When John Dale set the baby in my arms, the baby’s demeanor shifted.

By which I mean, the child screamed. The entire live segment.

The entire time I held her. To deliver my lines, I had to raise my voice, which made me sound angry.

The baby, in her fit of temper, tugged off one of my felt ears. I was elfish Van Gogh.

“I’m going to be late,” I said.

“So it’s a maybe?” John Dale said. “Look, I’m sorry. I’m an asshole. That was your flaw—you couldn’t see it.”

“You never even called me,” I said.

“You wanted me to?”

“No. Hell no. My husband can’t find out. He can’t. Do you understand me?”

“I thought he’d left you already.”

“We’re taking a break. That’s all. Just for a little bit. How do you even know that?”

“Word on the street.”

“A real investigative reporter.”

We were quiet for a moment. A group of women now headed for the studio door—extras who played the Port Middleton nursing staff.

“This is big, Nona. Bigger than you. Bigger than us,” John Dale said. “Think about it. You can redeem yourself. A redemption story is the greatest kind of story there is.”

He leaned against my car as I stepped out and passed him. I felt nothing when our bodies brushed, two objects in time and space.

THE DOCTOR’S OFFICE AGAIN. FLUORESCENT lights.

Plastic diorama of a uterus that looked like a bull’s head.

Pamphlets about menopause. A jar of oversize wooden tongue depressor things that were not for depressing tongues.

I sat on the exam table, fully dressed. The doctor came in, same inky birthmark.

His mood was jovial; he walked on his toes.

From his body language, I expected good news.

He whistled and bounced. He flipped a light switch with his elbow, and a wall-mounted box illuminated.

Then he placed a film up against it. “Here,” he said.

“And here. And here.” The film looked like the deep ocean.

I tried to make out a fish. “Tumors,” he said.

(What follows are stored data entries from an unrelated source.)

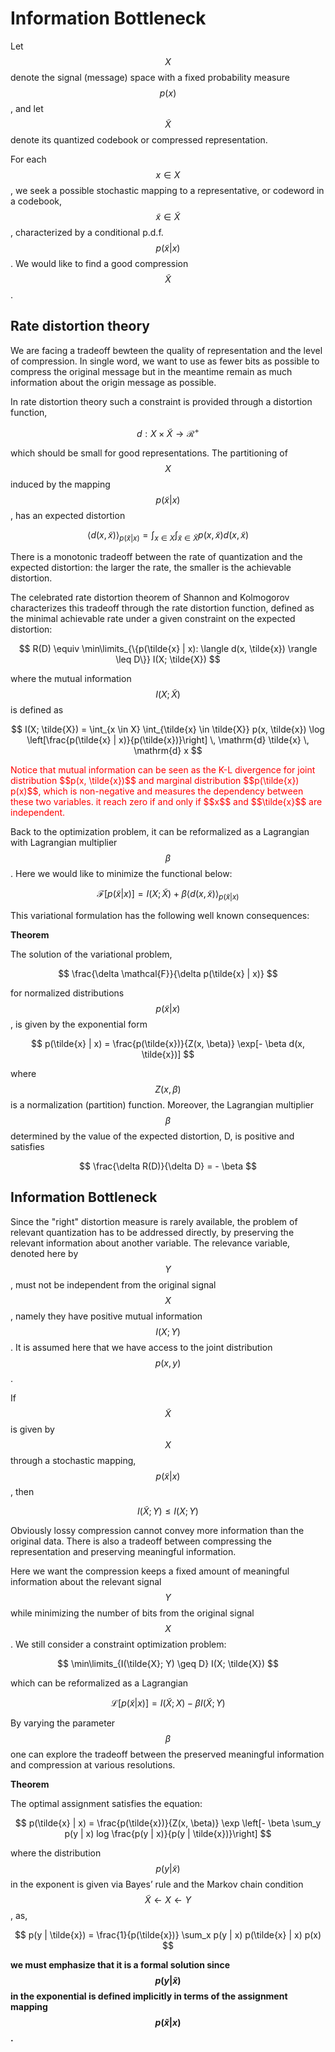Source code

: # Information Bottleneck

Let $$X$$ denote the signal (message) space with a fixed probability measure $$p(x)$$, and let $$\tilde{X}$$ denote its quantized codebook or compressed representation.

For each $$x \in X$$, we seek a possible stochastic mapping to a representative, or codeword in a codebook, $$\tilde{x} \in \tilde{X}$$, characterized by a conditional p.d.f. $$p(\tilde{x} | x)$$. We would like to find a good compression $$\tilde{X}$$.

## Rate distortion theory

We are facing a tradeoff bewteen the quality of representation and the level of compression. In single word, we want to use as fewer bits as possible to compress the original message but in the meantime remain as much information about the origin message as possible.

In rate distortion theory such a constraint is provided through a distortion function,

$$
d: X \times \tilde{X} \rightarrow \mathcal{R}^+
$$

which should be small for good representations. The partitioning of $$X$$ induced by the mapping $$p(\tilde{x} | x)$$, has an expected distortion

$$
\langle d(x, \tilde{x}) \rangle_{p(\tilde{x} | x)} = \int_{x \in X} \int_{\tilde{x} \in \tilde{X}} p(x, \tilde{x}) d(x, \tilde{x})
$$

There is a monotonic tradeoff between the rate of quantization and the expected distortion: the larger the rate, the smaller is the achievable distortion.

The celebrated rate distortion theorem of Shannon and Kolmogorov characterizes this tradeoff through the rate distortion function, defined as the minimal achievable rate under a given constraint on the expected distortion:

$$
R(D) \equiv \min\limits_{\{p(\tilde{x} | x): \langle d(x, \tilde{x}) \rangle \leq D\}} I(X; \tilde{X})
$$

where the mutual information $$I(X; \tilde{X})$$ is defined as

$$
I(X; \tilde{X}) = \int_{x \in X} \int_{\tilde{x} \in \tilde{X}} p(x, \tilde{x}) \log \left[\frac{p(\tilde{x} | x)}{p(\tilde{x})}\right] \, \mathrm{d} \tilde{x} \, \mathrm{d} x
$$

<span style="color:red">
Notice that mutual information can be seen as the K-L divergence for joint distribution $$p(x, \tilde{x})$$ and marginal distribution $$p(\tilde{x}) p(x)$$, which is non-negative and measures the dependency between these two variables. it reach zero if and only if $$x$$ and $$\tilde{x}$$ are independent.
</span>

Back to the optimization problem, it can be reformalized as a Lagrangian with Lagrangian multiplier $$\beta$$. Here we would like to minimize the functional below:

$$
\mathcal{F}[p(\tilde{x} | x)] = I(X; \tilde{X}) + \beta \langle d(x, \tilde{x}) \rangle_{p(\tilde{x} | x)}
$$

This variational formulation has the following well known consequences:

**Theorem**

The solution of the variational problem,

$$
\frac{\delta \mathcal{F}}{\delta p(\tilde{x} | x)}
$$

for normalized distributions $$p(\tilde{x} | x)$$, is given by the exponential form

$$
p(\tilde{x} | x) = \frac{p(\tilde{x})}{Z(x, \beta)} \exp[- \beta d(x, \tilde{x})]
$$

where $$Z(x,\beta)$$ is a normalization (partition) function. Moreover, the Lagrangian multiplier $$\beta$$ determined by the value of the expected distortion, D, is positive and satisfies

$$
\frac{\delta R(D)}{\delta D} = - \beta
$$

## Information Bottleneck

Since the "right" distortion measure is rarely available, the problem of relevant quantization has to be addressed directly, by preserving the relevant information about another variable. The relevance variable, denoted here by $$Y$$ , must not be independent from the original signal $$X$$, namely they have positive mutual information $$I(X; Y)$$. It is assumed here that we have access to the joint distribution $$p(x,y)$$.

If $$\tilde{X}$$ is given by $$X$$ through a stochastic mapping, $$p(\tilde{x} | x)$$, then

$$
I(\tilde{X}; Y) \leq I(X; Y)
$$

Obviously lossy compression cannot convey more information than the original data. There is also a tradeoff between compressing the representation and preserving meaningful information.

Here we want the compression keeps a fixed amount of meaningful information about the relevant signal $$Y$$ while minimizing the number of bits from the original signal $$X$$. We still consider a constraint optimization problem:

$$
\min\limits_{I(\tilde{X}; Y) \geq D} I(X; \tilde{X})
$$

which can be reformalized as a Lagrangian

$$
\mathcal{L}[p(\tilde{x} | x)] = I(\tilde{X}; X) - \beta I(\tilde{X}; Y)
$$

By varying the parameter $$\beta$$ one can explore the tradeoff between the preserved meaningful information and compression at various resolutions.

**Theorem**

The optimal assignment satisfies the equation:

$$
p(\tilde{x} | x) = \frac{p(\tilde{x})}{Z(x, \beta)} \exp \left[- \beta \sum_y p(y | x) log \frac{p(y | x)}{p(y | \tilde{x})}\right]
$$

where the distribution $$p(y | \tilde{x})$$ in the exponent is given via Bayes’ rule and the Markov chain condition $$\tilde{X} \leftarrow X \leftarrow Y$$, as,

$$
p(y | \tilde{x}) = \frac{1}{p(\tilde{x})} \sum_x p(y | x) p(\tilde{x} | x) p(x)
$$

**we must emphasize that it is a formal solution since $$p(y | \tilde{x})$$ in the exponential is defined implicitly in terms of the assignment mapping $$p(\tilde{x} | x)$$.**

I sucked in my breath, but he held up a palm like he was taking an oath. “Calm it. Not cancer.”

I exhaled. Still, I felt dizzy. “That’s good,” I said. “Right?”

“Good? No, I wouldn’t call it good. No tumors at all would be good.”

“Then what?”

The tumors were the size of kiwi fruits, he told me, and I thought of the week-by-week pregnancy book I’d read, how every stage of the baby’s life is compared to a fruit or vegetable. Why think of the uterus as containing food at all? It leads one to believe the mother will eat whatever’s inside.

The tumors had a name that sounded astral, like something you’d find in outer space. But this wasn’t outer space we were talking about. This was my body. This was me.

“There is some good news,” he said. “A hysterectomy. The science has advanced. We’ll take the whole thing out. Three days in the hospital. Six-week recovery. Boom.”

“No boom,” I said. “No boom.” The back of my knees stuck to the pleather exam table. The doctor turned off the box light, and the picture of my uterus went dark. “What are my other options?” I asked.

The doctor spun on his stool, then pushed himself up. Small tufts of hair poked above the V-neck of his scrubs. “This is a relatively common procedure for women like you.”

“Like me?”

I touched my stomach protectively, as though the doctor would attempt to yank my insides from me right then and there. I imagined the scene, the two of us in some anatomical tug-of-war.

“Middle-aged,” he added.

Middle-aged. That’s what my agent had called me, Elliot, too—middle-aged. The term is never not an insult.